Independente da discussão sobre a forma como a informação sobre a pessoa com deficiência deve ser transmitida e o alcance que deve adquirir esta transmissão, é de comum acordo que o acesso à informação traz importantes vantagens. Segundo as docentes, além de amenizar o medo e despertar o desejo de receber estas crianças, a informação possibilitaria que o processo inclusivo fosse realizado com maior responsabilidade, diminuindo as possibilidades de erros graves por parte delas.

Então assim, foi tanta informação e ela passou de uma forma tão legal, que... Aquele pouco de conhecimento deu vontade de vivenciar a experiência, entendeu?

A gente precisa de ter conhecimento na área, porque assim a gente vai até sentir vontade de fazer. -E se sentir segura.

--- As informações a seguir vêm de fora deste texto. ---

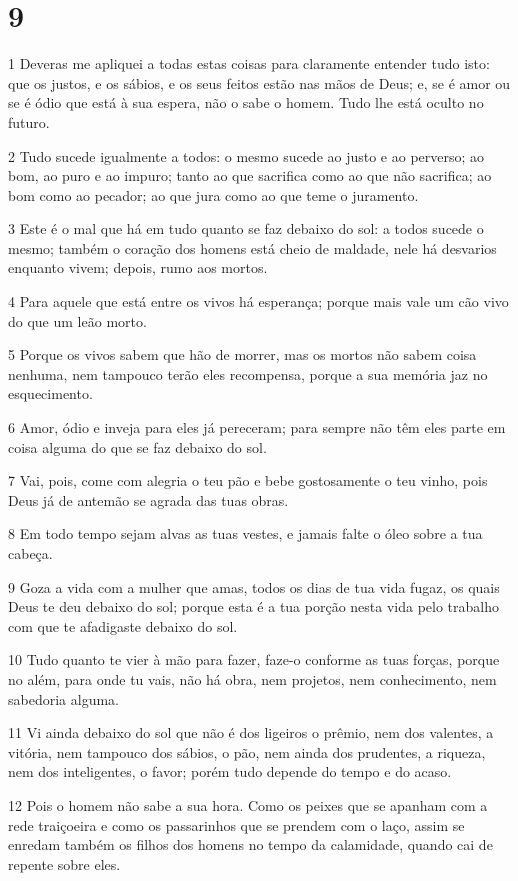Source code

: \chapter{9}

\par 1 Deveras me apliquei a todas estas coisas para claramente entender tudo isto: que os justos, e os sábios, e os seus feitos estão nas mãos de Deus; e, se é amor ou se é ódio que está à sua espera, não o sabe o homem. Tudo lhe está oculto no futuro.
\par 2 Tudo sucede igualmente a todos: o mesmo sucede ao justo e ao perverso; ao bom, ao puro e ao impuro; tanto ao que sacrifica como ao que não sacrifica; ao bom como ao pecador; ao que jura como ao que teme o juramento.
\par 3 Este é o mal que há em tudo quanto se faz debaixo do sol: a todos sucede o mesmo; também o coração dos homens está cheio de maldade, nele há desvarios enquanto vivem; depois, rumo aos mortos.
\par 4 Para aquele que está entre os vivos há esperança; porque mais vale um cão vivo do que um leão morto.
\par 5 Porque os vivos sabem que hão de morrer, mas os mortos não sabem coisa nenhuma, nem tampouco terão eles recompensa, porque a sua memória jaz no esquecimento.
\par 6 Amor, ódio e inveja para eles já pereceram; para sempre não têm eles parte em coisa alguma do que se faz debaixo do sol.
\par 7 Vai, pois, come com alegria o teu pão e bebe gostosamente o teu vinho, pois Deus já de antemão se agrada das tuas obras.
\par 8 Em todo tempo sejam alvas as tuas vestes, e jamais falte o óleo sobre a tua cabeça.
\par 9 Goza a vida com a mulher que amas, todos os dias de tua vida fugaz, os quais Deus te deu debaixo do sol; porque esta é a tua porção nesta vida pelo trabalho com que te afadigaste debaixo do sol.
\par 10 Tudo quanto te vier à mão para fazer, faze-o conforme as tuas forças, porque no além, para onde tu vais, não há obra, nem projetos, nem conhecimento, nem sabedoria alguma.
\par 11 Vi ainda debaixo do sol que não é dos ligeiros o prêmio, nem dos valentes, a vitória, nem tampouco dos sábios, o pão, nem ainda dos prudentes, a riqueza, nem dos inteligentes, o favor; porém tudo depende do tempo e do acaso.
\par 12 Pois o homem não sabe a sua hora. Como os peixes que se apanham com a rede traiçoeira e como os passarinhos que se prendem com o laço, assim se enredam também os filhos dos homens no tempo da calamidade, quando cai de repente sobre eles.
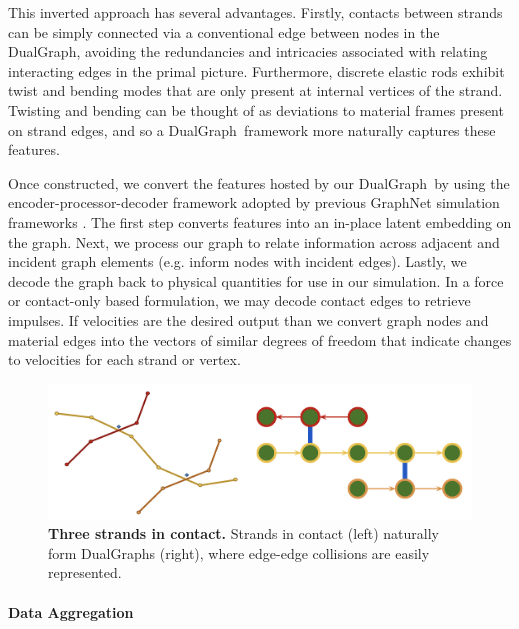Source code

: \documentclass[12pt]{report}
\newcommand{\hn}{DualGraph}
\begin{document}
This inverted approach has several advantages. Firstly, contacts
between strands can be simply connected via a conventional edge between nodes
in the \hn, avoiding the redundancies and intricacies associated with relating
interacting edges in the primal picture.
Furthermore, discrete elastic rods exhibit twist and bending modes that are
only present at internal vertices of the strand.
Twisting and bending can be thought of as deviations to material frames
present on strand edges, and so a \hn~framework more naturally captures these
features.

Once constructed, we convert the features hosted by our 
\hn~by using the encoder-processor-decoder framework adopted by previous 
GraphNet simulation frameworks \cite{pfaff2021learning, sanchezgonzalez2020learning,sanchezgonzalez2018inferencecontrol}.
The first step converts features into an in-place latent embedding on the graph.
Next, we process our graph to relate information across adjacent and incident
graph elements (e.g. inform nodes with incident edges).
Lastly, we decode the graph back to physical quantities for use in our simulation.
In a force or contact-only based formulation, we may decode contact edges to retrieve
impulses.
If velocities are the desired output than we convert graph nodes and material edges
into the vectors of similar degrees of freedom that indicate changes to velocities
for each strand or vertex.

\begin{figure}[H]
    \centering
    \vspace{-2mm}
    \includegraphics[width=0.8\linewidth]{figs/dualContact.png}
    \caption{\textbf{Three strands in contact.}
    Strands in contact (left) naturally form \hn s (right), where edge-edge collisions are easily  represented.
    \label{fig:dual_contact}}
\end{figure}

\paragraph{Data Aggregation}
\end{document}
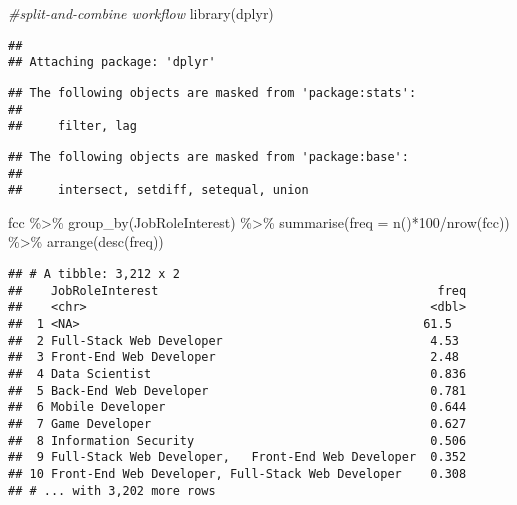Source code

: \documentclass[
]{article}
\newenvironment{Shaded}{\begin{snugshade}}{\end{snugshade}}
\newcommand{\AttributeTok}[1]{\textcolor[rgb]{0.77,0.63,0.00}{#1}}
\newcommand{\CommentTok}[1]{\textcolor[rgb]{0.56,0.35,0.01}{\textit{#1}}}
\newcommand{\DecValTok}[1]{\textcolor[rgb]{0.00,0.00,0.81}{#1}}
\newcommand{\FunctionTok}[1]{\textcolor[rgb]{0.00,0.00,0.00}{#1}}
\newcommand{\NormalTok}[1]{#1}
\newcommand{\SpecialCharTok}[1]{\textcolor[rgb]{0.00,0.00,0.00}{#1}}
\begin{document}
\begin{Shaded}
\begin{Highlighting}[]
\CommentTok{\#split{-}and{-}combine workflow}
\FunctionTok{library}\NormalTok{(dplyr)}
\end{Highlighting}
\end{Shaded}

\begin{verbatim}
## 
## Attaching package: 'dplyr'
\end{verbatim}

\begin{verbatim}
## The following objects are masked from 'package:stats':
## 
##     filter, lag
\end{verbatim}

\begin{verbatim}
## The following objects are masked from 'package:base':
## 
##     intersect, setdiff, setequal, union
\end{verbatim}

\begin{Shaded}
\begin{Highlighting}[]
\NormalTok{fcc }\SpecialCharTok{\%\textgreater{}\%}
  \FunctionTok{group\_by}\NormalTok{(JobRoleInterest) }\SpecialCharTok{\%\textgreater{}\%}
  \FunctionTok{summarise}\NormalTok{(}\AttributeTok{freq =} \FunctionTok{n}\NormalTok{()}\SpecialCharTok{*}\DecValTok{100}\SpecialCharTok{/}\FunctionTok{nrow}\NormalTok{(fcc)) }\SpecialCharTok{\%\textgreater{}\%}
  \FunctionTok{arrange}\NormalTok{(}\FunctionTok{desc}\NormalTok{(freq))}
\end{Highlighting}
\end{Shaded}

\begin{verbatim}
## # A tibble: 3,212 x 2
##    JobRoleInterest                                       freq
##    <chr>                                                <dbl>
##  1 <NA>                                                61.5  
##  2 Full-Stack Web Developer                             4.53 
##  3 Front-End Web Developer                              2.48 
##  4 Data Scientist                                       0.836
##  5 Back-End Web Developer                               0.781
##  6 Mobile Developer                                     0.644
##  7 Game Developer                                       0.627
##  8 Information Security                                 0.506
##  9 Full-Stack Web Developer,   Front-End Web Developer  0.352
## 10 Front-End Web Developer, Full-Stack Web Developer    0.308
## # ... with 3,202 more rows
\end{verbatim}
\end{document}
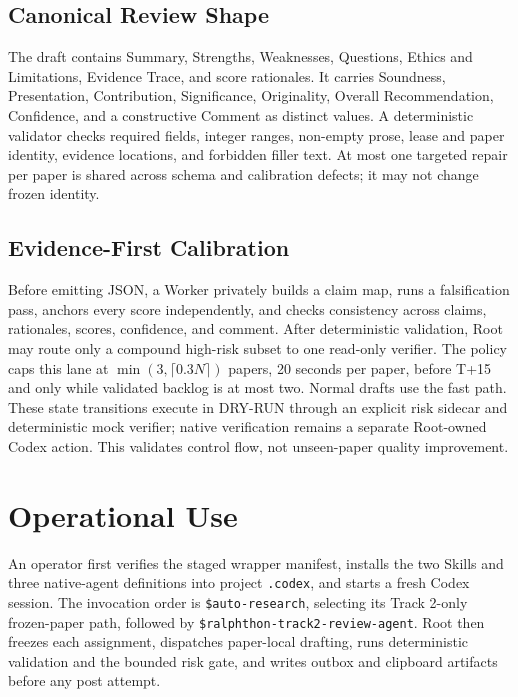 \documentclass{article}
\begin{document}
\subsection{Canonical Review Shape}

The draft contains Summary, Strengths, Weaknesses, Questions, Ethics and
Limitations, Evidence Trace, and score rationales. It carries Soundness,
Presentation, Contribution, Significance, Originality, Overall Recommendation,
Confidence, and a constructive Comment as distinct values. A deterministic
validator checks required fields, integer ranges, non-empty prose, lease and
paper identity, evidence locations, and forbidden filler text. At most one
targeted repair per paper is shared across schema and calibration defects; it
may not change frozen identity.

\subsection{Evidence-First Calibration}

Before emitting JSON, a Worker privately builds a claim map, runs a
falsification pass, anchors every score independently, and checks consistency
across claims, rationales, scores, confidence, and comment. After deterministic
validation, Root may route only a compound high-risk subset to one read-only
verifier. The policy caps this lane at
$\min(3,\lceil 0.3N\rceil)$ papers, 20 seconds per paper, before T+15 and only
while validated backlog is at most two. Normal drafts use the fast path. These
state transitions execute in DRY-RUN through an explicit risk sidecar and
deterministic mock verifier; native verification remains a separate Root-owned
Codex action. This validates control flow, not unseen-paper quality improvement.

\section{Operational Use}

An operator first verifies the staged wrapper manifest, installs the two Skills
and three native-agent definitions into project \texttt{.codex}, and starts a
fresh Codex session. The invocation order is \texttt{\$auto-research}, selecting
its Track 2-only frozen-paper path, followed by
\texttt{\$ralphthon-track2-review-agent}. Root then freezes each assignment,
dispatches paper-local drafting, runs deterministic validation and the bounded
risk gate, and writes outbox and clipboard artifacts before any post attempt.
\end{document}

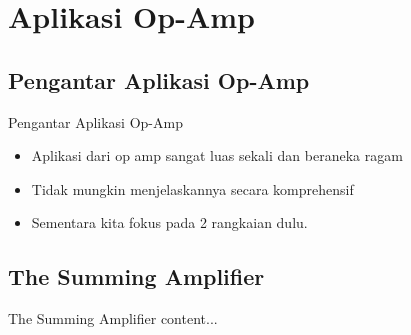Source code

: \section{Aplikasi Op-Amp}

\subsection{Pengantar Aplikasi Op-Amp}
\begin{frame}{Pengantar Aplikasi Op-Amp}
	\begin{itemize}
		\item Aplikasi dari op amp sangat luas sekali dan beraneka ragam
		\item Tidak mungkin menjelaskannya secara komprehensif
		\item Sementara kita fokus pada 2 rangkaian dulu.
	\end{itemize}
\end{frame}

\subsection{The Summing Amplifier}
\begin{frame}{The Summing Amplifier}
	content...
\end{frame}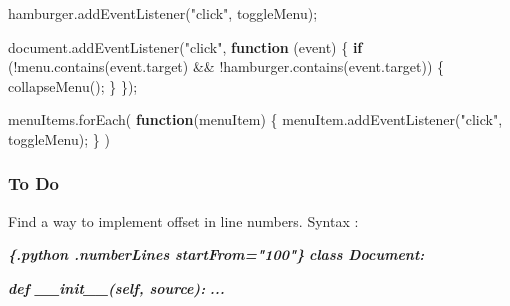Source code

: \documentclass[
]{article}
\newenvironment{Shaded}{}{}
\newcommand{\AttributeTok}[1]{\textcolor[rgb]{0.49,0.56,0.16}{#1}}
\newcommand{\BuiltInTok}[1]{\textcolor[rgb]{0.00,0.50,0.00}{#1}}
\newcommand{\ControlFlowTok}[1]{\textcolor[rgb]{0.00,0.44,0.13}{\textbf{#1}}}
\newcommand{\FunctionTok}[1]{\textcolor[rgb]{0.02,0.16,0.49}{#1}}
\newcommand{\InformationTok}[1]{\textcolor[rgb]{0.38,0.63,0.69}{\textbf{\textit{#1}}}}
\newcommand{\KeywordTok}[1]{\textcolor[rgb]{0.00,0.44,0.13}{\textbf{#1}}}
\newcommand{\NormalTok}[1]{#1}
\newcommand{\OperatorTok}[1]{\textcolor[rgb]{0.40,0.40,0.40}{#1}}
\newcommand{\StringTok}[1]{\textcolor[rgb]{0.25,0.44,0.63}{#1}}
\begin{document}
\begin{Shaded}
\begin{Highlighting}[numbers=left,,]
\NormalTok{hamburger}\OperatorTok{.}\FunctionTok{addEventListener}\NormalTok{(}\StringTok{"click"}\OperatorTok{,}\NormalTok{ toggleMenu)}\OperatorTok{;}

\BuiltInTok{document}\OperatorTok{.}\FunctionTok{addEventListener}\NormalTok{(}\StringTok{"click"}\OperatorTok{,} \KeywordTok{function}\NormalTok{ (}\BuiltInTok{event}\NormalTok{) \{}
  \ControlFlowTok{if}\NormalTok{ (}\OperatorTok{!}\NormalTok{menu}\OperatorTok{.}\FunctionTok{contains}\NormalTok{(}\BuiltInTok{event}\OperatorTok{.}\AttributeTok{target}\NormalTok{) }\OperatorTok{\&\&} \OperatorTok{!}\NormalTok{hamburger}\OperatorTok{.}\FunctionTok{contains}\NormalTok{(}\BuiltInTok{event}\OperatorTok{.}\AttributeTok{target}\NormalTok{)) \{}
    \FunctionTok{collapseMenu}\NormalTok{()}\OperatorTok{;}
\NormalTok{  \}}
\NormalTok{\})}\OperatorTok{;}

\NormalTok{menuItems}\OperatorTok{.}\FunctionTok{forEach}\NormalTok{(}
  \KeywordTok{function}\NormalTok{(menuItem) \{}
\NormalTok{    menuItem}\OperatorTok{.}\FunctionTok{addEventListener}\NormalTok{(}\StringTok{"click"}\OperatorTok{,}\NormalTok{ toggleMenu)}\OperatorTok{;}
\NormalTok{  \}}
\NormalTok{)}
\end{Highlighting}
\end{Shaded}

\subsubsection*{To Do}\label{to-do}

Find a way to implement offset in line numbers. Syntax :

\begin{Shaded}
\begin{Highlighting}[]
\InformationTok{\textasciigrave{}\textasciigrave{}\textasciigrave{}\{.python .numberLines startFrom="100"\}}
\InformationTok{class Document:}

\InformationTok{    def \_\_init\_\_(self, source):}
\InformationTok{    ...}
\end{Highlighting}
\end{Shaded}
\end{document}
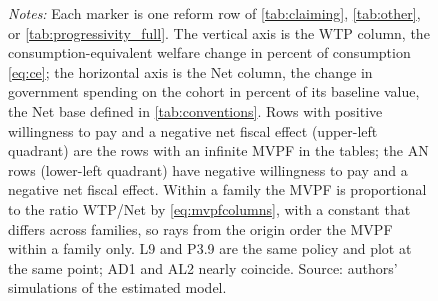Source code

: \begin{figure}[!t]

\vspace{2pt}

\begin{minipage}{0.92\textwidth}
\vspace{4pt}
\scriptsize
\textit{Notes:} Each marker is one reform row of \autoref{tab:claiming}, \autoref{tab:other}, or \autoref{tab:progressivity_full}. The vertical axis is the WTP column, the consumption-equivalent welfare change in percent of consumption \eqref{eq:ce}; the horizontal axis is the Net column, the change in government spending on the cohort in percent of its baseline value, the Net base defined in \autoref{tab:conventions}. Rows with positive willingness to pay and a negative net fiscal effect (upper-left quadrant) are the rows with an infinite MVPF in the tables; the AN rows (lower-left quadrant) have negative willingness to pay and a negative net fiscal effect. Within a family the MVPF is proportional to the ratio WTP/Net by \eqref{eq:mvpfcolumns}, with a constant that differs across families, so rays from the origin order the MVPF within a family only. L9 and P3.9 are the same policy and plot at the same point; AD1 and AL2 nearly coincide. Source: authors' simulations of the estimated model.
\end{minipage}
\end{figure}
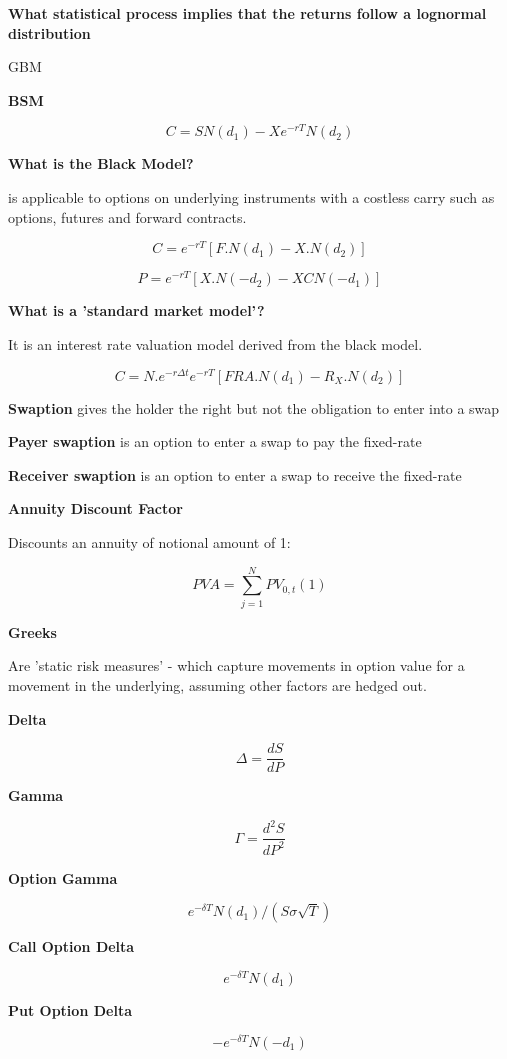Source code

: \documentclass[12pt]{article}
\begin{document}
\textbf{What statistical process implies that the returns follow a lognormal distribution}

GBM

\textbf{BSM}

$$
C = S N(d_1) - X e^{-rT} N(d_2)
$$

\textbf{What is the Black Model?}

is applicable to options on underlying instruments with a costless carry such as options, futures and forward contracts. 

$$
C = e^{-rT}[F.N(d_1) - X.N(d_2)]
$$

$$
P= e^{-rT}[X.N(-d_2) - XCN(-d_1)]
$$

\textbf{What is a 'standard market model'?}

It is an interest rate valuation model derived from the black model.

$$
C = N. e^{-r\Delta t} e^{-rT}[FRA.N(d_1) - R_{X}.N(d_2)]
$$

\textbf{Swaption} gives the holder the right but not the obligation to enter into a swap

\textbf{Payer swaption}  is an option to enter a swap to pay the fixed-rate

\textbf{Receiver swaption}  is an option to enter a swap to receive the fixed-rate

\textbf{Annuity Discount Factor}

Discounts an annuity of notional amount of 1:

$$
PVA  = \sum_{j=1}^N PV_{0,t}(1)
$$

\newpage

\textbf{Greeks}

Are 'static risk measures' - which capture movements in option value for a movement in the underlying, assuming other factors are hedged out.

\textbf{Delta}

$$
\Delta = \dfrac{d S}{d P}
$$

\textbf{Gamma}

$$
\Gamma  = \dfrac{d^2S}{d P^2}
$$

\textbf{ Option Gamma}

$$
e^{-\delta T} N(d_1) / (S \sigma \sqrt{T})
$$

\textbf{Call Option Delta}

$$
e^{-\delta T} N(d_1)
$$

\textbf{Put Option Delta}

$$
- e^{-\delta T} N(- d_1)
$$
\end{document}
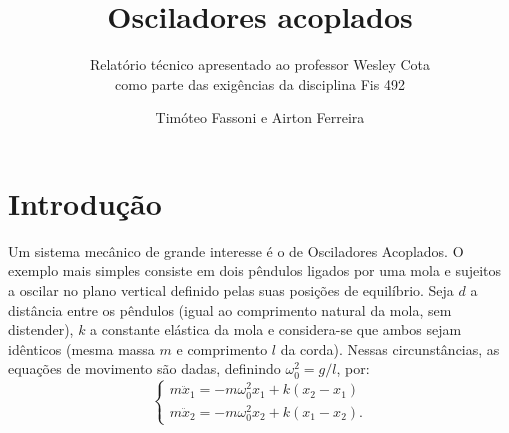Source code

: \documentclass[a4paper, 11pt]{article}
\title{\textbf{Osciladores acoplados}}
\subtitle{Relatório técnico apresentado ao professor Wesley Cota\\ como parte das exigências da disciplina Fis 492}
\author{Timóteo Fassoni e Airton Ferreira}
\begin{document}
\maketitle

\section{Introdução}


	Um sistema mecânico de grande interesse é o de Osciladores Acoplados. O exemplo mais simples consiste em dois pêndulos ligados por uma mola e sujeitos a oscilar no plano vertical definido pelas suas posições de equilíbrio. Seja $d$ a distância entre os pêndulos (igual ao comprimento natural da mola, sem distender), $k$ a constante elástica da mola e considera-se que ambos sejam idênticos (mesma massa $m$ e comprimento $l$ da corda). Nessas circunstâncias, as equações de movimento são dadas, definindo $\omega_0^2=g/l$, por:
	\begin{equation}
	\begin{cases}
	m\ddot{x}_1 = - m\omega_0^2x_1 + k(x_2-x_1)\\
	m\ddot{x}_2 = - m\omega_0^2x_2 + k(x_1-x_2).
	\end{cases}
	\end{equation}
\end{document}

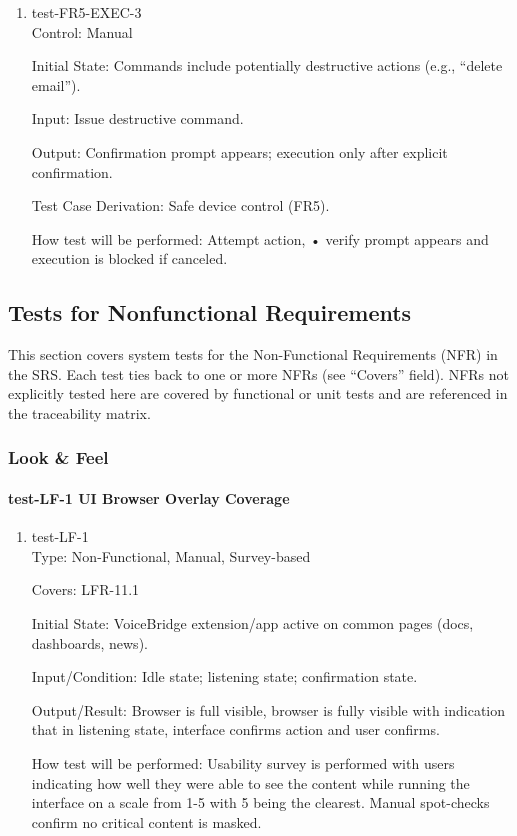 \documentclass[12pt, titlepage]{article}
\begin{document}
\begin{enumerate}
\item{test-FR5-EXEC-3\\}
Control: Manual

Initial State: Commands include potentially destructive actions (e.g., “delete email”).

Input: Issue destructive command.

Output: Confirmation prompt appears; execution only after explicit confirmation.

Test Case Derivation: Safe device control (FR5).

How test will be performed: Attempt action, 
• verify prompt appears and execution is blocked if canceled.
\end{enumerate}

\subsection{Tests for Nonfunctional Requirements}

This section covers system tests for the Non-Functional Requirements (NFR) in the SRS. Each test ties back to one or more NFRs (see “Covers” field). NFRs not explicitly tested here are covered by functional or unit tests and are referenced in the traceability matrix.

\subsubsection{Look \& Feel}

\paragraph{test-LF-1 UI Browser Overlay Coverage}

\begin{enumerate}
\item{test-LF-1\\}
Type: Non-Functional, Manual, Survey-based

Covers: LFR-11.1

Initial State: VoiceBridge extension/app active on common pages (docs, dashboards, news).

Input/Condition: Idle state; listening state; confirmation state.

Output/Result: Browser is full visible, browser is fully visible with indication that in listening state, interface confirms action and user confirms.

How test will be performed: Usability survey is performed with users indicating how well they were able to see the content while running the interface on a scale from 1-5 with 5 being the clearest. Manual spot-checks confirm no critical content is masked.
\end{enumerate}
\end{document}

É realmente um grande problema os professores serem formados para alunos padronizados e ideais e depois terem que lidar com uma realidade extremamente diferente daquela desenhada nos livros. É preciso que haja uma formação que leve em consideração a diversidade, seja ela religiosa, física, racial, de gênero, cultural, de classe social, qualquer que seja. No entanto, enquanto isto não se dá de forma plena, é preciso que haja meios em que se possa discutir tanto a diversidade em geral como as especificidades dos diferentes alunos e para isso as capacitações e os cursos específicos podem ser de grande utilidade. Eles teriam a função de informar, aproximando os professores das pessoas com deficiência, possibilitando a quebra de fantasias, a redução do medo e a aquisição da sensação de segurança.

Além destes momentos específicos, outra forma de troca de informação e experiência deve se dar dentro da própria escola entre os professores, coordenadores e diretores e também com os professores itinerantes. Este tipo de apoio oferecido pelos demais profissionais é considerado necessário, mas escasso.